▶ EXERCISE
Every line in the records below between the one holding "Waller, Gent ...#" and the one holding "##General Summary##", inclusive, is to be set down exactly; all other lines are to be left out.

===== DATASET RECORDS

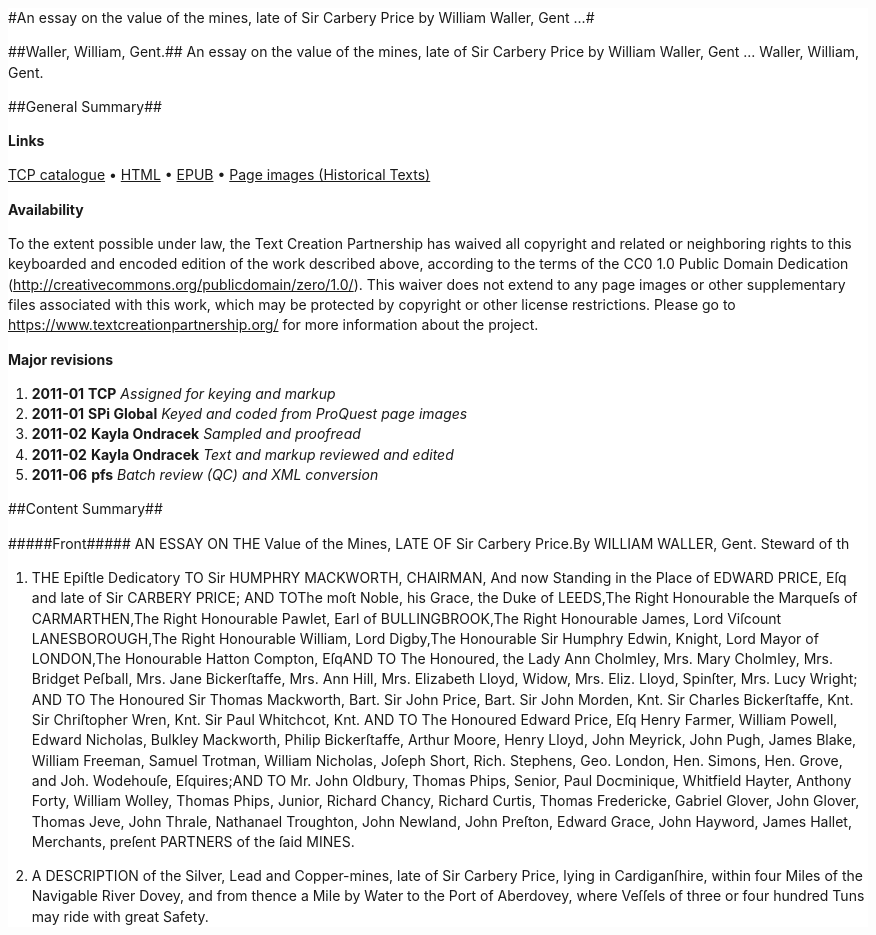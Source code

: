 #An essay on the value of the mines, late of Sir Carbery Price by William Waller, Gent ...#

##Waller, William, Gent.##
An essay on the value of the mines, late of Sir Carbery Price by William Waller, Gent ...
Waller, William, Gent.

##General Summary##

**Links**

[TCP catalogue](http://www.ota.ox.ac.uk/tcp/)  • 
[HTML](http://tei.it.ox.ac.uk/tcp/Texts-HTML/free/A67/A67366.html)  • 
[EPUB](http://tei.it.ox.ac.uk/tcp/Texts-EPUB/free/A67/A67366.epub) • 
[Page images (Historical Texts)](https://historicaltexts.jisc.ac.uk/eebo-13319996e)

**Availability**

To the extent possible under law, the Text Creation Partnership has waived all copyright and related or neighboring rights to this keyboarded and encoded edition of the work described above, according to the terms of the CC0 1.0 Public Domain Dedication (http://creativecommons.org/publicdomain/zero/1.0/). This waiver does not extend to any page images or other supplementary files associated with this work, which may be protected by copyright or other license restrictions. Please go to https://www.textcreationpartnership.org/ for more information about the project.

**Major revisions**

1. __2011-01__ __TCP__ *Assigned for keying and markup*
1. __2011-01__ __SPi Global__ *Keyed and coded from ProQuest page images*
1. __2011-02__ __Kayla Ondracek__ *Sampled and proofread*
1. __2011-02__ __Kayla Ondracek__ *Text and markup reviewed and edited*
1. __2011-06__ __pfs__ *Batch review (QC) and XML conversion*

##Content Summary##

#####Front#####
AN ESSAY ON THE Value of the Mines, LATE OF Sir Carbery Price.By WILLIAM WALLER, Gent. Steward of th
1. THE Epiſtle Dedicatory TO Sir HUMPHRY MACKWORTH, CHAIRMAN, And now Standing in the Place of EDWARD PRICE, Eſq and late of Sir CARBERY PRICE; AND TOThe moſt Noble, his Grace, the Duke of LEEDS,The Right Honourable the Marqueſs of CARMARTHEN,The Right Honourable Pawlet, Earl of BULLINGBROOK,The Right Honourable James, Lord Viſcount LANESBOROUGH,The Right Honourable William, Lord Digby,The Honourable Sir Humphry Edwin, Knight, Lord Mayor of LONDON,The Honourable Hatton Compton, EſqAND TO The Honoured, the Lady Ann Cholmley, Mrs. Mary Cholmley, Mrs. Bridget Peſball, Mrs. Jane Bickerſtaffe, Mrs. Ann Hill, Mrs. Elizabeth Lloyd, Widow, Mrs. Eliz. Lloyd, Spinſter, Mrs. Lucy Wright; AND TO The Honoured Sir Thomas Mackworth, Bart. Sir John Price, Bart. Sir John Morden, Knt. Sir Charles Bickerſtaffe, Knt. Sir Chriſtopher Wren, Knt. Sir Paul Whitchcot, Knt. AND TO The Honoured Edward Price, Eſq Henry Farmer, William Powell, Edward Nicholas,
Bulkley Mackworth, Philip Bickerſtaffe, Arthur Moore, Henry Lloyd, John Meyrick, John Pugh, James Blake, William Freeman, Samuel Trotman, William Nicholas, Joſeph Short, Rich. Stephens, Geo. London, Hen. Simons, Hen. Grove, and Joh. Wodehouſe, Eſquires;AND TO Mr. John Oldbury, Thomas Phips, Senior, Paul Docminique, Whitfield Hayter, Anthony Forty, William Wolley, Thomas Phips, Junior, Richard Chancy, Richard Curtis, Thomas Fredericke, Gabriel Glover, John Glover, Thomas Jeve, John Thrale, Nathanael Troughton, John Newland, John Preſton, Edward Grace, John Hayword, James Hallet, Merchants, preſent PARTNERS of the ſaid MINES.

1. A DESCRIPTION of the Silver, Lead and Copper-mines, late of Sir Carbery Price, lying in Cardiganſhire, within four Miles of the Navigable River Dovey, and from thence a Mile by Water to the Port of Aberdovey, where Veſſels of three or four hundred Tuns may ride with great Safety.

==========

▶ TASK RESULT
: #An essay on the value of the mines, late of Sir Carbery Price by William Waller, Gent ...#

##Waller, William, Gent.##
An essay on the value of the mines, late of Sir Carbery Price by William Waller, Gent ...
Waller, William, Gent.

##General Summary##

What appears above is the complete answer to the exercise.